Петербургский период жизни и творчества Стеллецкого сформировал оригинально мыслящего художника, работавшего в разных жанрах. Он стал самым ярким и насыщенным как в поиске форм выражения и стиля, в утверждении и отстаивании нового понимания нового русского искусства, так и в созданных произведениях. Постоянно изучая историю древнерусского искусства и подпитываясь им в поездках по Русскому Северу, он смог широко использовать и язык древней иконописи, и язык орнаментов древних рукописей, и язык народного лубка в своем творчестве, о чем говорят полихромные скульптуры, уникальные театральные декорации, художественные панно. Во всех работах отмечалось присутствие «подлинного церковного духа», «величавая значимость Православной Руси». Во всем художественном творчестве чувствовалось тяготение к книжной заставке, к орнаментам рукописных книг.
На основании приведенных фактов можно утверждать, что древнерусское книжное искусство в целом, рукописная книжная традиция XVI в. и Лицевой Летописный свод в частности оказали огромное воздействие на творчество Стеллецкого, сформировали его. Отсюда и появилась потребность художника создавать самому рукописные книги.
В 1914 г. Стеллецкий отправился в поездку по Италии и Франции. Небольшое местечко Ла-Непуль под Каннами стало его пристанищем на всю оставшуюся жизнь: попытки вернуться на родину были безуспешными, не оправдались надежды художника на сотрудничество с антрепризой Дягилева, с Миланским театром Л а Скала и Гранд Опера в Париже.
В годы Первой мировой войны он создал несколько интересных работ, среди которых 16 зарисовок солдат и офицеров Русского экспедиционного корпуса, действовавшего в Шампани в августе 1916 г.
Самой значимой работой за весь период эмиграции, да и, пожалуй, за всю его творческую жизнь стала роспись храма Троице-Сергиева подворья в Париже.
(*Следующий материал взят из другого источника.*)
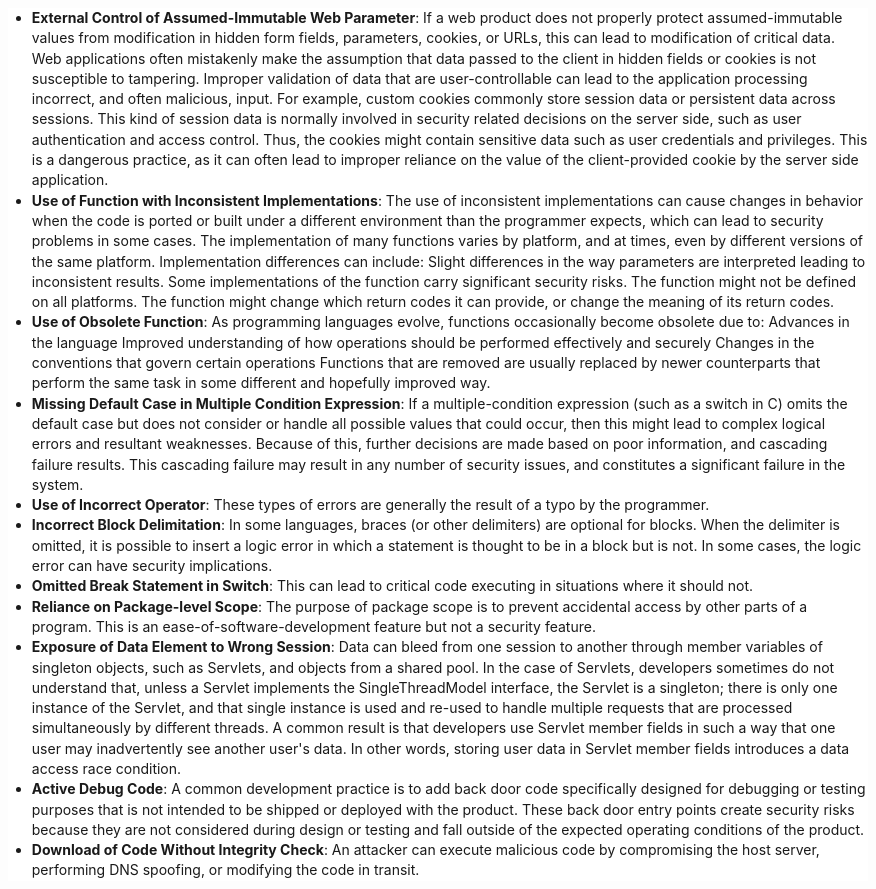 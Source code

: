 - **External Control of Assumed-Immutable Web Parameter**: If a web product does not properly protect assumed-immutable values from modification in hidden form fields, parameters, cookies, or URLs, this can lead to modification of critical data. Web applications often mistakenly make the assumption that data passed to the client in hidden fields or cookies is not susceptible to tampering. Improper validation of data that are user-controllable can lead to the application processing incorrect, and often malicious, input. For example, custom cookies commonly store session data or persistent data across sessions. This kind of session data is normally involved in security related decisions on the server side, such as user authentication and access control. Thus, the cookies might contain sensitive data such as user credentials and privileges. This is a dangerous practice, as it can often lead to improper reliance on the value of the client-provided cookie by the server side application.
- **Use of Function with Inconsistent Implementations**: The use of inconsistent implementations can cause changes in behavior when the code is ported or built under a different environment than the programmer expects, which can lead to security problems in some cases. The implementation of many functions varies by platform, and at times, even by different versions of the same platform. Implementation differences can include: Slight differences in the way parameters are interpreted leading to inconsistent results. Some implementations of the function carry significant security risks. The function might not be defined on all platforms. The function might change which return codes it can provide, or change the meaning of its return codes.
- **Use of Obsolete Function**: As programming languages evolve, functions occasionally become obsolete due to: Advances in the language Improved understanding of how operations should be performed effectively and securely Changes in the conventions that govern certain operations Functions that are removed are usually replaced by newer counterparts that perform the same task in some different and hopefully improved way.
- **Missing Default Case in Multiple Condition Expression**: If a multiple-condition expression (such as a switch in C) omits the default case but does not consider or handle all possible values that could occur, then this might lead to complex logical errors and resultant weaknesses. Because of this, further decisions are made based on poor information, and cascading failure results. This cascading failure may result in any number of security issues, and constitutes a significant failure in the system.
- **Use of Incorrect Operator**: These types of errors are generally the result of a typo by the programmer.
- **Incorrect Block Delimitation**: In some languages, braces (or other delimiters) are optional for blocks. When the delimiter is omitted, it is possible to insert a logic error in which a statement is thought to be in a block but is not. In some cases, the logic error can have security implications.
- **Omitted Break Statement in Switch**: This can lead to critical code executing in situations where it should not.
- **Reliance on Package-level Scope**: The purpose of package scope is to prevent accidental access by other parts of a program. This is an ease-of-software-development feature but not a security feature.
- **Exposure of Data Element to Wrong Session**: Data can bleed from one session to another through member variables of singleton objects, such as Servlets, and objects from a shared pool. In the case of Servlets, developers sometimes do not understand that, unless a Servlet implements the SingleThreadModel interface, the Servlet is a singleton; there is only one instance of the Servlet, and that single instance is used and re-used to handle multiple requests that are processed simultaneously by different threads. A common result is that developers use Servlet member fields in such a way that one user may inadvertently see another user's data. In other words, storing user data in Servlet member fields introduces a data access race condition.
- **Active Debug Code**: A common development practice is to add back door code specifically designed for debugging or testing purposes that is not intended to be shipped or deployed with the product. These back door entry points create security risks because they are not considered during design or testing and fall outside of the expected operating conditions of the product.
- **Download of Code Without Integrity Check**: An attacker can execute malicious code by compromising the host server, performing DNS spoofing, or modifying the code in transit.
Эта работа позднее получила самые высокие оценки историков и теоретиков искусства, назвавших ее «одним из самых значительных памятников творчества эмигрантов» [196] . Назвал «значительным явлением» [197] эту роспись и С. К. Маковский.
196
«Они унесли с собой Россию». Русские художники-эмигранты во Франции 1920 1970 гг. (по частному собранию Рене Герра) / Каталог выставки. – М., 1994.
197
Маковский С. К. Росписи Стеллецкого // Русская мысль, 1956. – 28 июня.